Aim of the task. The reply should reproduce every line of the data below word for word, minus any images.

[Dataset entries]
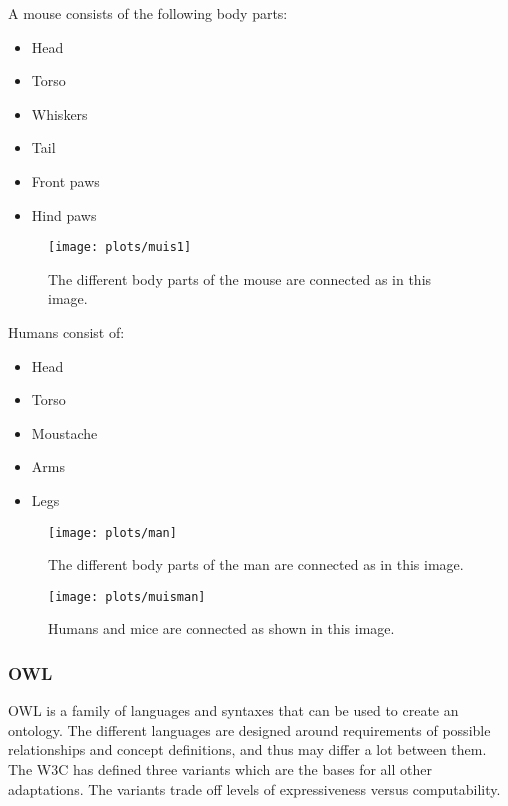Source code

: \documentclass{article}
\begin{document}
\begin{minipage}{0.3\textwidth}
 A mouse consists of the following body parts:
 \begin{itemize}
 \item Head
 \item Torso
 \item Whiskers
 \item Tail
 \item Front paws
 \item Hind paws
 \end{itemize}
\end{minipage} \hfill
\begin{minipage}{0.65\textwidth}
 \begin{figure}[H]
 \texttt{[image: plots/muis1]}
 \label{mouse_example}
 \caption{The different body parts of the mouse are connected as in this image.}
 \end{figure}
\end{minipage}

\begin{minipage}{0.3\textwidth}
 Humans consist of:
 \begin{itemize}
 \item Head
 \item Torso
 \item Moustache
 \item Arms
 \item Legs
 \end{itemize}
\end{minipage} \hfill
\begin{minipage}{0.7\textwidth}
 \begin{figure}[H]
 \texttt{[image: plots/man]}
 \label{man_example}
 \caption{The different body parts of the man are connected as in this image.}
 \end{figure}
\end{minipage}
  
 
 \begin{figure}[H]
 \texttt{[image: plots/muisman]}
 \label{muis_man_example}
 \caption{Humans and mice are connected as shown in this image.}
 \end{figure}
 
 
 \subsubsection{OWL}
 OWL is a family of languages and syntaxes that can be used to create an ontology. The different languages are designed around requirements of possible relationships and concept definitions, and thus may differ a lot between them. The W3C has defined three variants which are the bases for all other adaptations. The variants trade off levels of expressiveness versus computability.
\end{document}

Your response.
Source code

: \documentclass{article}
\begin{document}
\begin{minipage}{0.3\textwidth}
 A mouse consists of the following body parts:
 \begin{itemize}
 \item Head
 \item Torso
 \item Whiskers
 \item Tail
 \item Front paws
 \item Hind paws
 \end{itemize}
\end{minipage} \hfill
\begin{minipage}{0.65\textwidth}
 \begin{figure}[H]
 \texttt{[image: plots/muis1]}
 \label{mouse_example}
 \caption{The different body parts of the mouse are connected as in this image.}
 \end{figure}
\end{minipage}

\begin{minipage}{0.3\textwidth}
 Humans consist of:
 \begin{itemize}
 \item Head
 \item Torso
 \item Moustache
 \item Arms
 \item Legs
 \end{itemize}
\end{minipage} \hfill
\begin{minipage}{0.7\textwidth}
 \begin{figure}[H]
 \texttt{[image: plots/man]}
 \label{man_example}
 \caption{The different body parts of the man are connected as in this image.}
 \end{figure}
\end{minipage}
  
 
 \begin{figure}[H]
 \texttt{[image: plots/muisman]}
 \label{muis_man_example}
 \caption{Humans and mice are connected as shown in this image.}
 \end{figure}
 
 
 \subsubsection{OWL}
 OWL is a family of languages and syntaxes that can be used to create an ontology. The different languages are designed around requirements of possible relationships and concept definitions, and thus may differ a lot between them. The W3C has defined three variants which are the bases for all other adaptations. The variants trade off levels of expressiveness versus computability.
\end{document}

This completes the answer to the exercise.